Regulators went to an average of seven law firms a month in the past year following up concerns about a lack of anti-money laundering policies.

In its first report as a professional supervisor, the Solicitors Regulation Authority said it made a total of 85 visits in the period and carried out a further 168 desk-based reviews.

The most common reason for non-compliance with anti-money laundering regulations was not having a proper risk assessment in place, poor client due diligence and insufficient checks on the source of funds. Other reasons for rule breaches were a failure of staff to follow procedures, inadequate training or supervision, and poor AML policies.

In total 273 reports of potential AML breaches were made to the SRA, with 29 enforcement actions resulting in fines of £160,000 being issued.
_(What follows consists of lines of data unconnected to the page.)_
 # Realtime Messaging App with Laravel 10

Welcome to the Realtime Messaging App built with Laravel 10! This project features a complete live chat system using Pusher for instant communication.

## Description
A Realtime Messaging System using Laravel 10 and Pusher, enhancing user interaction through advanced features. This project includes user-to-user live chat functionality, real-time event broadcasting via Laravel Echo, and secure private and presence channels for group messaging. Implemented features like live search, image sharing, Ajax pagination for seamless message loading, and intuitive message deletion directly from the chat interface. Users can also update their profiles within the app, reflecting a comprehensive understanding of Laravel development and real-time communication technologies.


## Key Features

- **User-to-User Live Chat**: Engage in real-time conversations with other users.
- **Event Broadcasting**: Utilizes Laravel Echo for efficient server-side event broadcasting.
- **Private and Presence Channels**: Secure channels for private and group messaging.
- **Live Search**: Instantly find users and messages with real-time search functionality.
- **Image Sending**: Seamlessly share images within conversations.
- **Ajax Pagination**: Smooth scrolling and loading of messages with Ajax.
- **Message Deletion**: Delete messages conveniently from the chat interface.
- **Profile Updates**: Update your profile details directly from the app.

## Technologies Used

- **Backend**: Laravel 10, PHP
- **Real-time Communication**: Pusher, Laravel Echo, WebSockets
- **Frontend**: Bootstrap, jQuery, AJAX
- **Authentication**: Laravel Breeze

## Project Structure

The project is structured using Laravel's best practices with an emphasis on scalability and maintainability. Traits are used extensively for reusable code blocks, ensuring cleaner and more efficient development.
The regulator also made 39 suspicious activity reports to the National Crime Agency.

SRA board chair Anna Bradley said: ‘I know from our discussions with local law societies that meeting their obligations is something that matters a lot to the profession. The overwhelming majority want to do the right thing, but there is still a small but nonetheless significant proportion of firms which are just not doing enough to prevent money laundering.
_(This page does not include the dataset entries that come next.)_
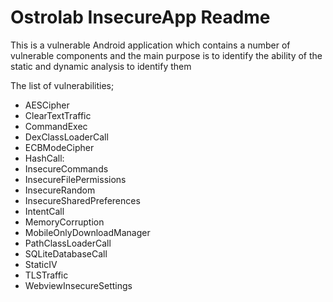 Ostrolab InsecureApp Readme
==========

This is a vulnerable Android application which contains a number of vulnerable components 
and the main purpose is to identify the ability of the static and dynamic analysis to identify them

The list of vulnerabilities;


* AESCipher
* ClearTextTraffic
* CommandExec
* DexClassLoaderCall
* ECBModeCipher
* HashCall: 
* InsecureCommands
* InsecureFilePermissions
* InsecureRandom
* InsecureSharedPreferences
* IntentCall
* MemoryCorruption
* MobileOnlyDownloadManager
* PathClassLoaderCall
* SQLiteDatabaseCall
* StaticIV
* TLSTraffic
* WebviewInsecureSettings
‘As well as allowing criminals to profit from their actions, they undermine the trust consumers place in the profession, damaging confidence in the rule of law and the administration of justice.’
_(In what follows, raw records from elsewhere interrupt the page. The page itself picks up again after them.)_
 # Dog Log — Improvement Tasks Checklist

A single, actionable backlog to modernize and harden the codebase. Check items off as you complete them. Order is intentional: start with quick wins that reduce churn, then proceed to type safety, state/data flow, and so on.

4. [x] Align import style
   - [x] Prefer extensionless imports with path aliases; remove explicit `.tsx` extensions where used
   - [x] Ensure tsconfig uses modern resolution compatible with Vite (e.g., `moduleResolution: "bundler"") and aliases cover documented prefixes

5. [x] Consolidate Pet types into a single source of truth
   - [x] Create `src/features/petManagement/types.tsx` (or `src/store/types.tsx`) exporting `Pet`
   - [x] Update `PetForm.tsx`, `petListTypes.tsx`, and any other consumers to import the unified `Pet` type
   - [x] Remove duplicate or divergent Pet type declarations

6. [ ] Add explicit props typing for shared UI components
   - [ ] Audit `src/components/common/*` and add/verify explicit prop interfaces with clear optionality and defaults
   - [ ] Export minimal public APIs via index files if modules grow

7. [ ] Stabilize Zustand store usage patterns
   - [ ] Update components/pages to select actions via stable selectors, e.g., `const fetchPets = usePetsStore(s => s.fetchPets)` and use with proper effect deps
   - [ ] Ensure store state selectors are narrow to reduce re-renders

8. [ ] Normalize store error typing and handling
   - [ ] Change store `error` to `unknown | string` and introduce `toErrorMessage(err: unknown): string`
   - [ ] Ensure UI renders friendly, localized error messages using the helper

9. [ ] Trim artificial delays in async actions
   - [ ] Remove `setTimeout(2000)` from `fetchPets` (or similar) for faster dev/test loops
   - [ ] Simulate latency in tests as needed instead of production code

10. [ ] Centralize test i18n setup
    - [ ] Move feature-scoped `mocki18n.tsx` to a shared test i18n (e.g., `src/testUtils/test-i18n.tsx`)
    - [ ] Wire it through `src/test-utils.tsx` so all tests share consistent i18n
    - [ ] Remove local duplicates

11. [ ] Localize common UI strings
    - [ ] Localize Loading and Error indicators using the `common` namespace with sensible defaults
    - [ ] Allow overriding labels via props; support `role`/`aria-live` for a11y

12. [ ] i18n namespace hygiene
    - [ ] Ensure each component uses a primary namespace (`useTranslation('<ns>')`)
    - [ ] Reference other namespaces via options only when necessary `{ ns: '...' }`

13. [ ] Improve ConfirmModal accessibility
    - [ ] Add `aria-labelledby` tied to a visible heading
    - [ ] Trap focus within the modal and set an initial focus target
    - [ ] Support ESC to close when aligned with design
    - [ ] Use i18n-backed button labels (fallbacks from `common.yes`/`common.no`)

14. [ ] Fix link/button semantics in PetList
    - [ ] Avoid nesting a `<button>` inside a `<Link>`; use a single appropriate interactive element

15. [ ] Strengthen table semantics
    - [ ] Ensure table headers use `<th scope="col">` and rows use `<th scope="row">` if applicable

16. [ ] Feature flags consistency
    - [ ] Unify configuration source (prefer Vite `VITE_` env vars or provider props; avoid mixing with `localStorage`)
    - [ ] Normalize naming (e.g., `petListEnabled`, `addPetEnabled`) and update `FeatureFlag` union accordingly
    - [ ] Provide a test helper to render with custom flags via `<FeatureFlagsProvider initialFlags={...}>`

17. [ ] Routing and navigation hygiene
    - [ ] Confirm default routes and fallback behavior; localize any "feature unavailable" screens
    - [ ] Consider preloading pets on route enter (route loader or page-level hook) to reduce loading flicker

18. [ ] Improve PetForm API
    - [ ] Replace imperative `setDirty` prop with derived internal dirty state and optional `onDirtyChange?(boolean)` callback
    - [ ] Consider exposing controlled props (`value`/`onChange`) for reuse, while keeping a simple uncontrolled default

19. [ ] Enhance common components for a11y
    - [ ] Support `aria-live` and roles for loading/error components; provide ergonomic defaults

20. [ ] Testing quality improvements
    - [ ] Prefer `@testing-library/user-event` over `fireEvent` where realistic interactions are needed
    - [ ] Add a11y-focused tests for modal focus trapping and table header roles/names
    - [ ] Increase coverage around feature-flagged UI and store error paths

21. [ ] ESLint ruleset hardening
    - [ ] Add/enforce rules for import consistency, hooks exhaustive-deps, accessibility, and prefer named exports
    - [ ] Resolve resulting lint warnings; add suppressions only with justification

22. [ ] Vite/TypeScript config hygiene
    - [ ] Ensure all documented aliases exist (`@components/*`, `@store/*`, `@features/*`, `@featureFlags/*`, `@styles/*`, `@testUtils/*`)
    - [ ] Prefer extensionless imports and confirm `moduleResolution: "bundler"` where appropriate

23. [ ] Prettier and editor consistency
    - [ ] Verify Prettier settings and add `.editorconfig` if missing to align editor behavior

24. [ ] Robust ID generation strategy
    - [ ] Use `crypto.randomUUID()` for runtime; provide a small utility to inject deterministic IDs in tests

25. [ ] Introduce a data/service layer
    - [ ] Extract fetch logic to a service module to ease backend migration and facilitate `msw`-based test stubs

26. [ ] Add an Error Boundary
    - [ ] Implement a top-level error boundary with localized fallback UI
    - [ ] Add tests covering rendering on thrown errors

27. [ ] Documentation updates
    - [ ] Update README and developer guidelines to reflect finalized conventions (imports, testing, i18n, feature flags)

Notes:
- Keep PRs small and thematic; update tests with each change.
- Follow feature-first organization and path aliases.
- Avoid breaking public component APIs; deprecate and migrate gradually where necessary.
The supervisor report is a requirement placed on all relevant regulators by the money laundering regulations and guidance by the Office for Professional Body Anti-money laundering Supervision (OPBAS) and HM Treasury.

The SRA says that more than 6,500 firms are captured by the scope of the AML regulations – particularly those working in conveyancing.

The regulator fined more than a dozen firms in rapid succession over the summer for providing their AML declaration – a firm-wide risk assessment – more than a year past the deadline for doing so.